A common phenomenon before running is to perform a series of static stretches to prepare for the run. The exercises are supposedly done to prevent injuries. Interestingly enough, studies of endurance runners have shown warm-up static stretching have the opposite effect. In one well known study by Jacobs & Berson (1986), it was found that those who stretched beforehand were injured more often than non-stretchers. Many coaches have heard about this and other studies and have eliminated warming up all together. This is not a good idea either because you can not perform at your optimal ability when the body is not prepared to do so.
Most are confused about what to do to warm-up prior to an event and how to optimally develop flexibility. This confusion has caused many suffer to injury as a result because they, their coaches, friends, and parents are still doing old school warm-ups. Even in yoga classes around the world many are getting injured because they are pushing instead of relaxing and attempting to stretch beyond their limits.
Flexibility is the secret weapon for success; however, it can be complex topic. Many still believe that flexibility is related to touching their toes. Many also believe that if they can’t tough their toes, the hamstrings are the culprit. What I have found through testing thousands of people is that generally the hamstrings are not the limiting factor for this movement. Interestingly, the calves and the spinal muscles seem to be more important areas of restriction. This is extremely important information to know because many are stretching the wrong muscles and wasting their time. They are also increasing their risk of injury instead of preventing injuries because muscles that are already flexible should not be stretched. Something to remember is that just because a muscle feels tight doesn’t mean you should stretch it. If I bend over from the waist, I will feel my hamstrings; however, the tighter or more restricted my spinal muscles and calves are I will feel my hamstrings more because the hamstrings are compensating for my lack of movement elsewhere. By evaluating each individual range of motion, we can understand the body better and what stretches should be done to achieve balance.
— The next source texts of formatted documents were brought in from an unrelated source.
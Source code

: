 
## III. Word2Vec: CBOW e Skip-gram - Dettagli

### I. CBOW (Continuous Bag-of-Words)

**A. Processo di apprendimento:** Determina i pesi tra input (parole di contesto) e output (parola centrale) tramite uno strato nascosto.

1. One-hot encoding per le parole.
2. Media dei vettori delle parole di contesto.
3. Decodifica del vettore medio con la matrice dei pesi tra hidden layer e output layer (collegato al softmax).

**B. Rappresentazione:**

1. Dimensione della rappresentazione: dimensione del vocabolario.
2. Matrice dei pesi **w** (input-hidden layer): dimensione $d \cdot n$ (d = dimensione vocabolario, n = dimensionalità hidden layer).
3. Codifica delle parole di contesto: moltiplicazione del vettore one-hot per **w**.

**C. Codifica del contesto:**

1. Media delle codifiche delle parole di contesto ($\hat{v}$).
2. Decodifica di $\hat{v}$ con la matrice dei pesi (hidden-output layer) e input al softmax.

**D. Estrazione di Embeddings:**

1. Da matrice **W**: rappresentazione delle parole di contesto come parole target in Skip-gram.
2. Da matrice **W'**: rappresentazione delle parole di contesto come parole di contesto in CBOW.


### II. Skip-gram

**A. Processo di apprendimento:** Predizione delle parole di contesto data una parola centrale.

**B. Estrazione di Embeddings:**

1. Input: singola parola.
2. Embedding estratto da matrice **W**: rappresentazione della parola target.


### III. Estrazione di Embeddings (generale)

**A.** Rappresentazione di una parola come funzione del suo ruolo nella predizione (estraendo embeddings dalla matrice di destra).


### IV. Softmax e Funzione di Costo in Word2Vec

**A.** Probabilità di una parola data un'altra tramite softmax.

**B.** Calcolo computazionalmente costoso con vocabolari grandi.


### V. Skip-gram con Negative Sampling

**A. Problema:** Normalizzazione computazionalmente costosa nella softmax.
All activities of daily living and sports have a specific requirement for flexibility. Some sports require more flexibility than others (i.e. gymnastics & dance). Without movement-specific flexibility you will never attain full muscle strength, control or performance potential.
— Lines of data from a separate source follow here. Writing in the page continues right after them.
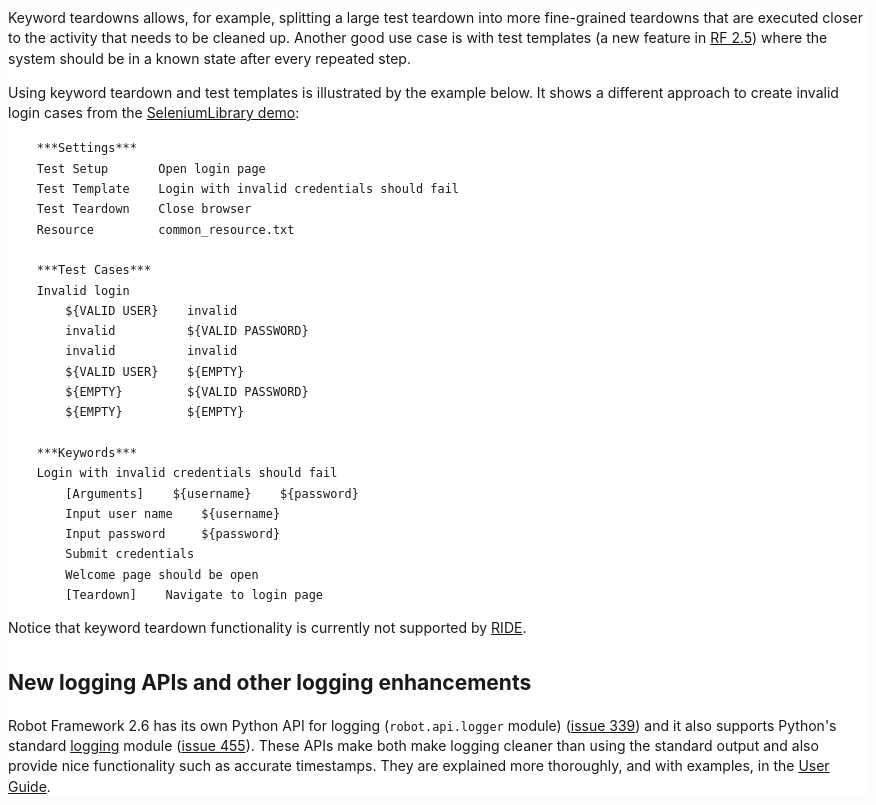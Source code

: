 Keyword teardowns allows, for example, splitting a large test teardown
into more fine-grained teardowns that are executed closer to the activity
that needs to be cleaned up. Another good use case is with test templates
(a new feature in [RF 2.5](ReleaseNotes25.md)) where
the system should be in a known state after every repeated step.

Using keyword teardown and test templates is illustrated by the example
below. It shows a different approach to create invalid login cases from the
[SeleniumLibrary demo](http://code.google.com/p/robotframework-seleniumlibrary/wiki/Demo):

```
    ***Settings***
    Test Setup       Open login page
    Test Template    Login with invalid credentials should fail
    Test Teardown    Close browser
    Resource         common_resource.txt

    ***Test Cases***
    Invalid login
        ${VALID USER}    invalid
        invalid          ${VALID PASSWORD}
        invalid          invalid
        ${VALID USER}    ${EMPTY}
        ${EMPTY}         ${VALID PASSWORD}
        ${EMPTY}         ${EMPTY}

    ***Keywords***
    Login with invalid credentials should fail
        [Arguments]    ${username}    ${password}
        Input user name    ${username}
        Input password     ${password}
        Submit credentials
        Welcome page should be open
        [Teardown]    Navigate to login page
```

Notice that keyword teardown functionality is currently not supported
by [RIDE](http://code.google.com/p/robotframework-ride/).

## New logging APIs and other logging enhancements ##

Robot Framework 2.6 has its own Python API for logging
(`robot.api.logger` module) ([issue 339](https://code.google.com/p/robotframework/issues/detail?id=339)) and it also supports Python's
standard [logging](http://docs.python.org/library/logging.html) module
([issue 455](https://code.google.com/p/robotframework/issues/detail?id=455)). These APIs make both make logging cleaner than using the
standard output and also provide nice functionality such as accurate
timestamps. They are explained more thoroughly, and with examples, in
the
[User Guide](http://robotframework.googlecode.com/hg/doc/userguide/RobotFrameworkUserGuide.html#public-logging-api).
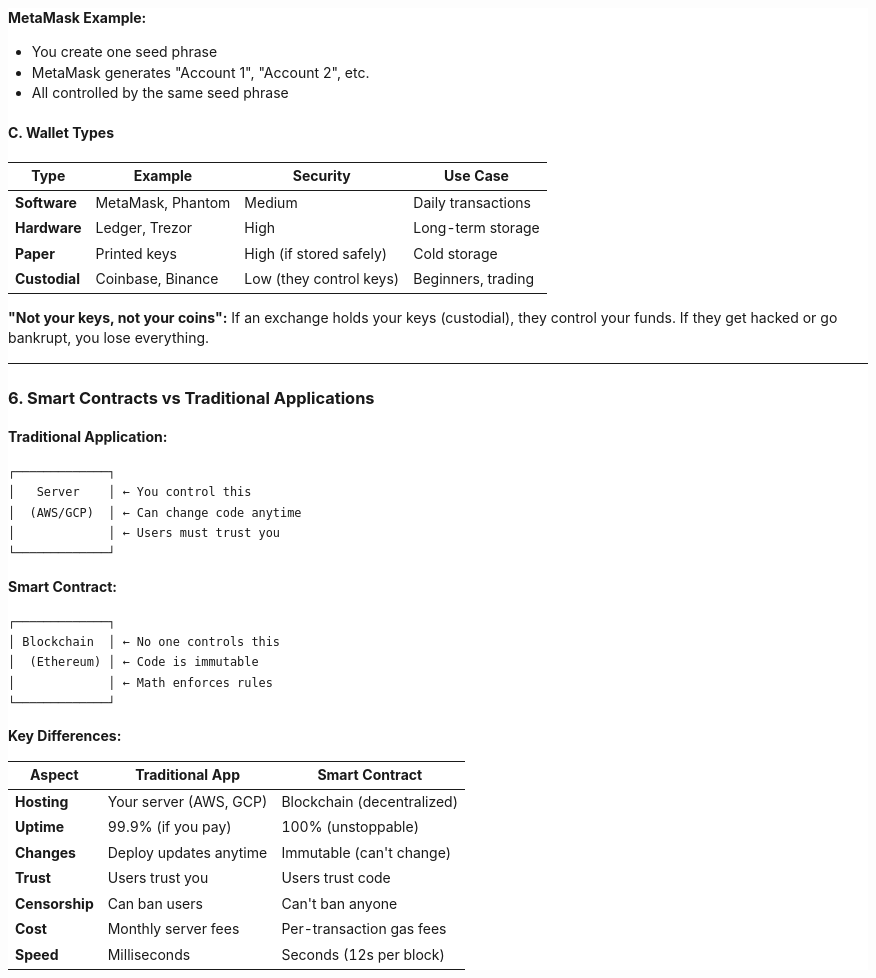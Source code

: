 **MetaMask Example:**
- You create one seed phrase
- MetaMask generates "Account 1", "Account 2", etc.
- All controlled by the same seed phrase

#### C. Wallet Types

| Type | Example | Security | Use Case |
|------|---------|----------|----------|
| **Software** | MetaMask, Phantom | Medium | Daily transactions |
| **Hardware** | Ledger, Trezor | High | Long-term storage |
| **Paper** | Printed keys | High (if stored safely) | Cold storage |
| **Custodial** | Coinbase, Binance | Low (they control keys) | Beginners, trading |

**"Not your keys, not your coins":**
If an exchange holds your keys (custodial), they control your funds. If they get hacked or go bankrupt, you lose everything.

---

### 6. Smart Contracts vs Traditional Applications

**Traditional Application:**
```
┌─────────────┐
│   Server    │ ← You control this
│  (AWS/GCP)  │ ← Can change code anytime
│             │ ← Users must trust you
└─────────────┘
```

**Smart Contract:**
```
┌─────────────┐
│ Blockchain  │ ← No one controls this
│  (Ethereum) │ ← Code is immutable
│             │ ← Math enforces rules
└─────────────┘
```

**Key Differences:**

| Aspect | Traditional App | Smart Contract |
|--------|----------------|----------------|
| **Hosting** | Your server (AWS, GCP) | Blockchain (decentralized) |
| **Uptime** | 99.9% (if you pay) | 100% (unstoppable) |
| **Changes** | Deploy updates anytime | Immutable (can't change) |
| **Trust** | Users trust you | Users trust code |
| **Censorship** | Can ban users | Can't ban anyone |
| **Cost** | Monthly server fees | Per-transaction gas fees |
| **Speed** | Milliseconds | Seconds (12s per block) |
Now that you know that static stretching is no longer the preferred form of warming-up, you need to know what is the best way to get ready for an exercise session. The answer is through self massage techniques and active mobility (dynamic) exercises.
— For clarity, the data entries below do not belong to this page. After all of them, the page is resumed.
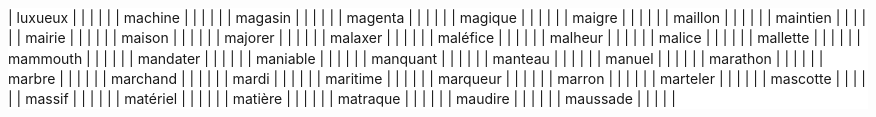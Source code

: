 | luxueux |  |  |  |  |
| machine |  |  |  |  |
| magasin |  |  |  |  |
| magenta |  |  |  |  |
| magique |  |  |  |  |
| maigre |  |  |  |  |
| maillon |  |  |  |  |
| maintien |  |  |  |  |
| mairie |  |  |  |  |
| maison |  |  |  |  |
| majorer |  |  |  |  |
| malaxer |  |  |  |  |
| maléfice |  |  |  |  |
| malheur |  |  |  |  |
| malice |  |  |  |  |
| mallette |  |  |  |  |
| mammouth |  |  |  |  |
| mandater |  |  |  |  |
| maniable |  |  |  |  |
| manquant |  |  |  |  |
| manteau |  |  |  |  |
| manuel |  |  |  |  |
| marathon |  |  |  |  |
| marbre |  |  |  |  |
| marchand |  |  |  |  |
| mardi |  |  |  |  |
| maritime |  |  |  |  |
| marqueur |  |  |  |  |
| marron |  |  |  |  |
| marteler |  |  |  |  |
| mascotte |  |  |  |  |
| massif |  |  |  |  |
| matériel |  |  |  |  |
| matière |  |  |  |  |
| matraque |  |  |  |  |
| maudire |  |  |  |  |
| maussade |  |  |  |  |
Every team and athlete that I work with completes as 10-20 minute warm-up routine consisting of self massage exercises using a foam roll, intracell stick and golf or tennis balls, followed by dynamic exercises. The self massage techniques have been shown to increase blood flow, oxygen, endurance, strength, flexibility, speed, power, recovery, relaxation and reduce pain, muscular imbalances, trigger points and muscle soreness. These benefits occur by rolling knots out of the muscle, providing myofascial release and trigger point therapy. Trigger points are short, tight knotty muscles that produce pain when pressed. Trigger points lead to a reduction in performance because the muscles are not capable of producing force the way they should. Using the self massage devices creates a similar result as having your own massage therapist at your beck and call.
Dynamic exercises are those that are rhythmic, performed in a full range of motion and mimic the speed and actions of the work or sport which is being prepared for. Dynamic flexibility is extremely important for high velocity movement sports like as sprinting, baseball and basketball.
Flexibility is vital for performance, injury prevention and the treatment of pain. Good flexibility improves your joint’s range of motion, allowing the joints to easily accommodate the desired joint angles without undue stress on the tissues around them. Stretching also forms an integral part of rehabilitation programs following injury. It is accepted that a muscle tear will heal with scar tissue. This scar tissue tends to be functionally shorter and have more resistance to stretch than normal healthy muscle tissue. Therefore flexibility training is used at an appropriate time in the healing process to assist in lengthening this contracted scar tissue.
Now that you understand the need for flexibility, you should understand why I have seen tremendous results when I design personal flexibility programs for my clients that want to reduce pain and optimize performance. Without flexibility top strength, speed and power are not going to be achieved.